- The task:
Give the whole listing again, exactly as written.
+ + + + + + +
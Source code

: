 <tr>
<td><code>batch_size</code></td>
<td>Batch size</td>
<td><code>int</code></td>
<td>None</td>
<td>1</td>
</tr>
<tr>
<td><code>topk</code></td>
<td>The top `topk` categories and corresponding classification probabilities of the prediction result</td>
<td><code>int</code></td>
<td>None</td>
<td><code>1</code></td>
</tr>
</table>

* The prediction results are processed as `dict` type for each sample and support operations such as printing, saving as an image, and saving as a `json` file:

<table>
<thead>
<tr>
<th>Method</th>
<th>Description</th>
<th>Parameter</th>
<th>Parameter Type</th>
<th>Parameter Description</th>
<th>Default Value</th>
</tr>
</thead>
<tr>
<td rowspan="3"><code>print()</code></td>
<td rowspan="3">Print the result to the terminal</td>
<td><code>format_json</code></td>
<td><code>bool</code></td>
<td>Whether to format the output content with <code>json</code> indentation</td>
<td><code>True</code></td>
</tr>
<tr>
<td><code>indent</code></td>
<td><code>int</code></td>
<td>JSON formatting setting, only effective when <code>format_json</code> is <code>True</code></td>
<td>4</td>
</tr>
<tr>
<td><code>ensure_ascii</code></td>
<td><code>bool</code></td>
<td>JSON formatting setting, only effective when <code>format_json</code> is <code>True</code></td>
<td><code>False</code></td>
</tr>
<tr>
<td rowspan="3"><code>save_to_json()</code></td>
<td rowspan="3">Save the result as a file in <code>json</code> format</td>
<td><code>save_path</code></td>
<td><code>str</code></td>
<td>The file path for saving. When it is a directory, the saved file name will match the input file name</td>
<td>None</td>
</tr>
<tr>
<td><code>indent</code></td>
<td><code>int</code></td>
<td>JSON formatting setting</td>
+ + + + + + +
- Task solution:
Source code

: <tr>
<td><code>batch_size</code></td>
<td>Batch size</td>
<td><code>int</code></td>
<td>None</td>
<td>1</td>
</tr>
<tr>
<td><code>topk</code></td>
<td>The top `topk` categories and corresponding classification probabilities of the prediction result</td>
<td><code>int</code></td>
<td>None</td>
<td><code>1</code></td>
</tr>
</table>

* The prediction results are processed as `dict` type for each sample and support operations such as printing, saving as an image, and saving as a `json` file:

<table>
<thead>
<tr>
<th>Method</th>
<th>Description</th>
<th>Parameter</th>
<th>Parameter Type</th>
<th>Parameter Description</th>
<th>Default Value</th>
</tr>
</thead>
<tr>
<td rowspan="3"><code>print()</code></td>
<td rowspan="3">Print the result to the terminal</td>
<td><code>format_json</code></td>
<td><code>bool</code></td>
<td>Whether to format the output content with <code>json</code> indentation</td>
<td><code>True</code></td>
</tr>
<tr>
<td><code>indent</code></td>
<td><code>int</code></td>
<td>JSON formatting setting, only effective when <code>format_json</code> is <code>True</code></td>
<td>4</td>
</tr>
<tr>
<td><code>ensure_ascii</code></td>
<td><code>bool</code></td>
<td>JSON formatting setting, only effective when <code>format_json</code> is <code>True</code></td>
<td><code>False</code></td>
</tr>
<tr>
<td rowspan="3"><code>save_to_json()</code></td>
<td rowspan="3">Save the result as a file in <code>json</code> format</td>
<td><code>save_path</code></td>
<td><code>str</code></td>
<td>The file path for saving. When it is a directory, the saved file name will match the input file name</td>
<td>None</td>
</tr>
<tr>
<td><code>indent</code></td>
<td><code>int</code></td>
<td>JSON formatting setting</td>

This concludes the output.